Pekanbaru Outsiders) – Direktorat Reserse Kriminal Khusus Polda Riau menetapkan seorang pria berinisial JM, 44 tahun, sebagai tersangka dalam kasus kematian anak gajah Sumatera di kawasan Taman Nasional Tesso Nilo, Kabupaten Pelalawan.
Direktur Reserse Kriminal Khusus Polda Riau, Kombes Ade Kuncoro, menyampaikan bahwa penetapan tersangka dilakukan setelah penyidik menggelar perkara berdasarkan hasil pemeriksaan saksi, keterangan ahli, serta analisis dokumen dan peta kawasan hutan.

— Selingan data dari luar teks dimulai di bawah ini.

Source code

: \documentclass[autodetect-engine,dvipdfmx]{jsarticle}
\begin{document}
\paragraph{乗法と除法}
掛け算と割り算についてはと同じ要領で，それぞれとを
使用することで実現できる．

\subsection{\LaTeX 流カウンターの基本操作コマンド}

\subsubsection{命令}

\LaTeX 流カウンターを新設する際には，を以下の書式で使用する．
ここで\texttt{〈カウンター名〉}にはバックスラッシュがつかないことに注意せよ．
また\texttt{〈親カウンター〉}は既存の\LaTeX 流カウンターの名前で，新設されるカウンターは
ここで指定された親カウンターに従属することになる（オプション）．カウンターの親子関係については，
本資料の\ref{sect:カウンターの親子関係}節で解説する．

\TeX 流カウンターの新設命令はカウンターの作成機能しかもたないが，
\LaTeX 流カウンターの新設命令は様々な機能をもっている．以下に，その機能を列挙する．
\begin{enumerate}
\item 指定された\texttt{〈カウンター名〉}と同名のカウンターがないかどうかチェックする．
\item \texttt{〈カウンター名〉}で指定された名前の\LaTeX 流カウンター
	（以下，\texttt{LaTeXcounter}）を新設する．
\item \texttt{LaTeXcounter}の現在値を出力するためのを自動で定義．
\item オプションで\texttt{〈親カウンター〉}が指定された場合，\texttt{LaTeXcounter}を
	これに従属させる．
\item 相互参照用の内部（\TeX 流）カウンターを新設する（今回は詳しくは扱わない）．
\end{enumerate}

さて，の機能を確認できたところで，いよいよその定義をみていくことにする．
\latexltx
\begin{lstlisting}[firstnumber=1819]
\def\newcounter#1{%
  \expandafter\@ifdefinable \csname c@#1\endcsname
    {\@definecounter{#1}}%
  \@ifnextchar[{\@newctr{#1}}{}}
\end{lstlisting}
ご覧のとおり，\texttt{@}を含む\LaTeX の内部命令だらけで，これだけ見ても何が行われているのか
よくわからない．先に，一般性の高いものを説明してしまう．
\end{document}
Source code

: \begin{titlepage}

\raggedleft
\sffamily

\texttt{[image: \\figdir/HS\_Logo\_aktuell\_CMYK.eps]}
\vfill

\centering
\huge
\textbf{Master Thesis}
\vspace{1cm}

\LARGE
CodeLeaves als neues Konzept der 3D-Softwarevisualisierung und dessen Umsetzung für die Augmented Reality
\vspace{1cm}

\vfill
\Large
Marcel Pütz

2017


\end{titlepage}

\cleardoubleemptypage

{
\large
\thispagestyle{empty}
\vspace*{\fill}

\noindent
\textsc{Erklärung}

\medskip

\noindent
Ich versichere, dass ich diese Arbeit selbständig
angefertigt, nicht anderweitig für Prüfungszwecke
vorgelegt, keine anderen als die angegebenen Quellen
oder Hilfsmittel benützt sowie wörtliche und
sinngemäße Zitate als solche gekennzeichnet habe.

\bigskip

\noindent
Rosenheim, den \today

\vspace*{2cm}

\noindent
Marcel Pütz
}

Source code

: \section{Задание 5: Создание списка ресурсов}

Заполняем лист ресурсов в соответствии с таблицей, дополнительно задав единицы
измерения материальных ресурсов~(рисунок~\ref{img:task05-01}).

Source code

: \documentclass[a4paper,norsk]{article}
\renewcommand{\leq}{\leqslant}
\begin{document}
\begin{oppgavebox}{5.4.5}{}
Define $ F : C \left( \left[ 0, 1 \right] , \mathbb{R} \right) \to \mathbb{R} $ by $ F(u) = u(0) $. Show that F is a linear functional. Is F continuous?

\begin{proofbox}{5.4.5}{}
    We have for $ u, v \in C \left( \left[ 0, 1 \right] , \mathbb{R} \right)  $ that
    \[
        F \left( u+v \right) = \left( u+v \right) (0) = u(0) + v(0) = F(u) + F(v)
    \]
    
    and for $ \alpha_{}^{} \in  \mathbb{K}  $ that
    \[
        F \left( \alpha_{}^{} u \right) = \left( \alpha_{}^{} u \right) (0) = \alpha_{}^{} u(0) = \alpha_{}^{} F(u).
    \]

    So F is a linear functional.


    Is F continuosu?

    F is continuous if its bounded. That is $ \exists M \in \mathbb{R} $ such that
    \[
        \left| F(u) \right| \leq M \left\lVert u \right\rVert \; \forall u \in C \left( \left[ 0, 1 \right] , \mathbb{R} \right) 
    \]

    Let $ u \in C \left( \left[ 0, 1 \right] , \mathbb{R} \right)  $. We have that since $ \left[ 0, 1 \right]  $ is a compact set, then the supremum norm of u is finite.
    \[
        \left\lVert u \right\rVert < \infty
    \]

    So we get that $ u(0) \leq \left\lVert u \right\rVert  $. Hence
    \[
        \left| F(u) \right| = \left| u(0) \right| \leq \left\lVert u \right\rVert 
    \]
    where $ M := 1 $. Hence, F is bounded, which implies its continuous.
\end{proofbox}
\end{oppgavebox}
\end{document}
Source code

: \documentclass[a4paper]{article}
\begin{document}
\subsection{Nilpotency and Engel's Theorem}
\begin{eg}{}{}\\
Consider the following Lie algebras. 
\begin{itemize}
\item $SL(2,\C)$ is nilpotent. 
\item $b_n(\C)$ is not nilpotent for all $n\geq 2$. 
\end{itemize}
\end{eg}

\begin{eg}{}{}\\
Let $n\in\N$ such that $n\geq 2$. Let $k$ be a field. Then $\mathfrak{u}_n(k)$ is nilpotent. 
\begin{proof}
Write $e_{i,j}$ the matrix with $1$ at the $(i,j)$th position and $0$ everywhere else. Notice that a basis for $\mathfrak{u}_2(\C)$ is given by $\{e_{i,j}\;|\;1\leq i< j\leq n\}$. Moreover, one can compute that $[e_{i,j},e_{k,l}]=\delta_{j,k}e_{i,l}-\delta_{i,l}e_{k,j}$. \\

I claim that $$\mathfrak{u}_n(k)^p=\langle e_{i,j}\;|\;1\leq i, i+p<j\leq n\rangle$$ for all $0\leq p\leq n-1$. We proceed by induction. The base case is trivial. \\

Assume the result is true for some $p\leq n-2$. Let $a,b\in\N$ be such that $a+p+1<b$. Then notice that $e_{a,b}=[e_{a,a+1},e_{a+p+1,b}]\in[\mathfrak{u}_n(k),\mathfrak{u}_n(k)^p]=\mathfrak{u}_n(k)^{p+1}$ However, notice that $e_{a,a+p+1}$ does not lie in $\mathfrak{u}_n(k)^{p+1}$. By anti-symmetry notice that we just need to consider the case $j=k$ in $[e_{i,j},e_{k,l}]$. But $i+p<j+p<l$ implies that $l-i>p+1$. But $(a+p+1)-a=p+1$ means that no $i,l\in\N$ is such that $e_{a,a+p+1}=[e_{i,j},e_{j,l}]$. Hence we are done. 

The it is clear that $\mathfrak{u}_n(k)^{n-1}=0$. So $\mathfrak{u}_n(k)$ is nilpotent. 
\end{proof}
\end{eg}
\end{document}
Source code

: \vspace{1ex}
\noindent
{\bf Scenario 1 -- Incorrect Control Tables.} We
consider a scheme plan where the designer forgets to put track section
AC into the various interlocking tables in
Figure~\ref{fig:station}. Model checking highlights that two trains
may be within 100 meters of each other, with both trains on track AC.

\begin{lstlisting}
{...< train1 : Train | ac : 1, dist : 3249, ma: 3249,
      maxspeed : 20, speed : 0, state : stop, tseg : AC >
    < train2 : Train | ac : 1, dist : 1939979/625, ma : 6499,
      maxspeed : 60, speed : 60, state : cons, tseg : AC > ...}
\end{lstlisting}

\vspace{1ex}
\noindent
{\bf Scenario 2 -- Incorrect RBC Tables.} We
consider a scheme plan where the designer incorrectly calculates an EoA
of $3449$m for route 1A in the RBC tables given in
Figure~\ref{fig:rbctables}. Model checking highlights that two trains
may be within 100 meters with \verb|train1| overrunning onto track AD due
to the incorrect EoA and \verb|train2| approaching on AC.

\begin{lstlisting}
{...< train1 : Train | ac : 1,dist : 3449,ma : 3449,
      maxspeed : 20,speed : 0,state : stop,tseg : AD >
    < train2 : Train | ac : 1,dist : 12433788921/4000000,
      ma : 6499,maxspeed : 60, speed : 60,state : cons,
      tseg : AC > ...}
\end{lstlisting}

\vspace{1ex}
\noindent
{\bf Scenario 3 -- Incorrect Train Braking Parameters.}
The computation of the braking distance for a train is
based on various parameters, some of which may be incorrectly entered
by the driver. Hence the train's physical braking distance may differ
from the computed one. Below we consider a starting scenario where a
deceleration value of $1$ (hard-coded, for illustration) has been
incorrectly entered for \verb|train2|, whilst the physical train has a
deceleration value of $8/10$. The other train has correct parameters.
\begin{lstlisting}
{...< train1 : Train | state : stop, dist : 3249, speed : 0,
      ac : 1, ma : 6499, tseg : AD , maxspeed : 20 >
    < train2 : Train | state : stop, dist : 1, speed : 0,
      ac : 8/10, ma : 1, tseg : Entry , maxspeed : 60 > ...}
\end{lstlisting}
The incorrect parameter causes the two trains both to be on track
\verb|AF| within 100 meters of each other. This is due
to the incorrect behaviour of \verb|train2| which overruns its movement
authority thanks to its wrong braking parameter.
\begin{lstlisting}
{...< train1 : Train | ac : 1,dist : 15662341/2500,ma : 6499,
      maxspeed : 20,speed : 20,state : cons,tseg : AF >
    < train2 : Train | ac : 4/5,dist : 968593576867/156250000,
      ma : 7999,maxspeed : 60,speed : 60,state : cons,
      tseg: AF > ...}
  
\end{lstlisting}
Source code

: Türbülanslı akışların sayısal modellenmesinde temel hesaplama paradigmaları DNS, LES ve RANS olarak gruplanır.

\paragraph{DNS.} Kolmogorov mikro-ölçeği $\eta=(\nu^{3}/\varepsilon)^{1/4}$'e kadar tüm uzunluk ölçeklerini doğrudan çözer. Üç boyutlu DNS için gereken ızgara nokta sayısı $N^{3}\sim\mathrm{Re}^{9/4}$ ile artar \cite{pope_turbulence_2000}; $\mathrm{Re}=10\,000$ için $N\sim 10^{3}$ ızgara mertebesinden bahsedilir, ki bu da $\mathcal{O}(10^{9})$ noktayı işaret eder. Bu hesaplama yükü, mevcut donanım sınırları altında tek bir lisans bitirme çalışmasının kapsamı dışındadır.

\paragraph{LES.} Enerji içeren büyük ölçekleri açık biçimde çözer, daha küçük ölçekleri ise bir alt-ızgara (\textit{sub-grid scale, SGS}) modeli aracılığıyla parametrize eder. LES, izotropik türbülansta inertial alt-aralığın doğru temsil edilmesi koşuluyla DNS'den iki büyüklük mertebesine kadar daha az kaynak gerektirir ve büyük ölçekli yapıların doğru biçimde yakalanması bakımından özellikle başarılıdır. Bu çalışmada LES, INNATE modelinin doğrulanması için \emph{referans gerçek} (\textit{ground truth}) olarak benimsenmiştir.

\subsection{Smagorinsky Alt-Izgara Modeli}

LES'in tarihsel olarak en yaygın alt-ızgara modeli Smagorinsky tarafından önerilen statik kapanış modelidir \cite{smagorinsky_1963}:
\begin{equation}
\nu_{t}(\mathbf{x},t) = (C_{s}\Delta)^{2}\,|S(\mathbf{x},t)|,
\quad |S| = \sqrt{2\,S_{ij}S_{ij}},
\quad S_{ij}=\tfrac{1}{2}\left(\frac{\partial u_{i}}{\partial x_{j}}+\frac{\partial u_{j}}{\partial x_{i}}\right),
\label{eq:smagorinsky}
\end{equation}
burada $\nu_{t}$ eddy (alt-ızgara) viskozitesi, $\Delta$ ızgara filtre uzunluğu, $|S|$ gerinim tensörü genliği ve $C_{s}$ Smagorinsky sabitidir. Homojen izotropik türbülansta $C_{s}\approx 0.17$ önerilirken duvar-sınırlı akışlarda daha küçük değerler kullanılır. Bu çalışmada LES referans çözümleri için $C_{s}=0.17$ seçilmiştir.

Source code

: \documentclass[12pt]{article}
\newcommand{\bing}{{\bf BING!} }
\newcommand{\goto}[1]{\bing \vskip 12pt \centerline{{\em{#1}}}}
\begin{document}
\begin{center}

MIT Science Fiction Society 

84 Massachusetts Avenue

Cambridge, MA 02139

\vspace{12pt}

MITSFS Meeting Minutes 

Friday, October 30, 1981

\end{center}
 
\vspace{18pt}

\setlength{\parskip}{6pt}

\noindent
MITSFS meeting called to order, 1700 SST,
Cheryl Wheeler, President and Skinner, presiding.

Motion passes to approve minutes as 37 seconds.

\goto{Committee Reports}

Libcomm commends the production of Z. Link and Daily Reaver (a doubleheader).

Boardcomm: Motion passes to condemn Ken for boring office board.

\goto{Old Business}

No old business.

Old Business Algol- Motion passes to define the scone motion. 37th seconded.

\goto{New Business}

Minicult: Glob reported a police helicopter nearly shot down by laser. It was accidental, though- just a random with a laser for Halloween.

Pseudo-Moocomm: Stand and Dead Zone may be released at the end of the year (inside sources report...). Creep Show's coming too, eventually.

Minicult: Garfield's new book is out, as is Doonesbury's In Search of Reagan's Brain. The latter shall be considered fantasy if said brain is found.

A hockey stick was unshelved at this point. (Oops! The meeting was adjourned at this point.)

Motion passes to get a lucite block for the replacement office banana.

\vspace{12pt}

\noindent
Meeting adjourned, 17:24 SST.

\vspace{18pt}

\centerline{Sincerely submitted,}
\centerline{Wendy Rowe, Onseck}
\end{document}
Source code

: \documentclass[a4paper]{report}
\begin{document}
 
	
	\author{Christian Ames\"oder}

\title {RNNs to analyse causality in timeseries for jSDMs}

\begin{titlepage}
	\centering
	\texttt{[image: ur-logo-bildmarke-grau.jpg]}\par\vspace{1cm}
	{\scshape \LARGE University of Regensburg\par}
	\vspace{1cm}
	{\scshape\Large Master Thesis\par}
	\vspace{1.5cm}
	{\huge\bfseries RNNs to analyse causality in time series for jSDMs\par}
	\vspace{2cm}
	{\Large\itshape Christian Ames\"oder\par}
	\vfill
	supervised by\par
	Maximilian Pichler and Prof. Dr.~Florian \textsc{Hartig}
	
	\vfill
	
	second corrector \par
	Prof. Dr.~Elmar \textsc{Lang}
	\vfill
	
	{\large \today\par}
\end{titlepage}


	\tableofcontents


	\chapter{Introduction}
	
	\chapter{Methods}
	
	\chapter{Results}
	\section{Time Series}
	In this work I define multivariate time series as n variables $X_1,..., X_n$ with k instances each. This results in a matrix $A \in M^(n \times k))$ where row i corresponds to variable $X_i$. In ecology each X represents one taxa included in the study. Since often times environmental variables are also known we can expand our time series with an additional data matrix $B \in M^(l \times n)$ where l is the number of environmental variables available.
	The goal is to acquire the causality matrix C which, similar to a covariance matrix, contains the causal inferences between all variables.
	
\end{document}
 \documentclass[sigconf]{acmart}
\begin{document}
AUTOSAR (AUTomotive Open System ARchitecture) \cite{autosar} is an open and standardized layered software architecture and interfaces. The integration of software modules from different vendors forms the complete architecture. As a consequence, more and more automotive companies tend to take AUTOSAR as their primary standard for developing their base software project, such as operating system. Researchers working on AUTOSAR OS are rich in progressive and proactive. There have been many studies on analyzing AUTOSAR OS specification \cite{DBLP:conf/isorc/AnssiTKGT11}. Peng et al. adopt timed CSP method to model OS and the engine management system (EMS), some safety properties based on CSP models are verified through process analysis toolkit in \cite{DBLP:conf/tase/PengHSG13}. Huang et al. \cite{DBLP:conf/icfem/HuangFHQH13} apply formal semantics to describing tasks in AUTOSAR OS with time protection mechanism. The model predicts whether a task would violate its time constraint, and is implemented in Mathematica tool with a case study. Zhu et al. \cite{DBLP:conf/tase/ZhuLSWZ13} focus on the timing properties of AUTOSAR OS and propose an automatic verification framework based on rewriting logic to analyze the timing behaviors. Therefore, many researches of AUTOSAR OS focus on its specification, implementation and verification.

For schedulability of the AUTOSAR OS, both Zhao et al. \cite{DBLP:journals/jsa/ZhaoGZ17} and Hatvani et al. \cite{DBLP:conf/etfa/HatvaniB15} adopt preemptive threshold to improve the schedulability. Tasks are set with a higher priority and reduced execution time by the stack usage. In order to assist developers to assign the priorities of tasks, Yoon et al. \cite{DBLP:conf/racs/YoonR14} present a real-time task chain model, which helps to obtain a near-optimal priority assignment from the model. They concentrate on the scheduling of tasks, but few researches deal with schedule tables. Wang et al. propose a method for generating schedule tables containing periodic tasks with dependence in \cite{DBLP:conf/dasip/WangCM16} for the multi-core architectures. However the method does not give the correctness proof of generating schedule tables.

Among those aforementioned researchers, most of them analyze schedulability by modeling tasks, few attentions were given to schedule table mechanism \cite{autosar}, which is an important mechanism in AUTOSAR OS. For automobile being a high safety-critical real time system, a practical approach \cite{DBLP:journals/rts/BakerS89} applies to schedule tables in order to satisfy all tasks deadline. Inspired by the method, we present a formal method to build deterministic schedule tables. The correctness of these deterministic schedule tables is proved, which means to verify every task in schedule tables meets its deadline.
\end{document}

JM diketahui merupakan warga Desa Lubuk Kembang Bunga, Kecamatan Ukui. Ia diduga sebagai pemilik lahan yang berada di dalam kawasan taman nasional tersebut. Status kawasan dipastikan berada dalam hutan konservasi berdasarkan Surat Keputusan Menteri Kehutanan Nomor 255 Tahun 2004 dan Nomor 6588 Tahun 2014.
Penetapan tersangka bermula dari penyelidikan atas temuan bangkai anak gajah pada Kamis, 26 Februari 2026. Dari hasil olah tempat kejadian perkara, penyidik menemukan adanya dugaan jerat ilegal yang menyebabkan luka serius pada kaki depan kiri satwa dilindungi tersebut hingga berujung kematian.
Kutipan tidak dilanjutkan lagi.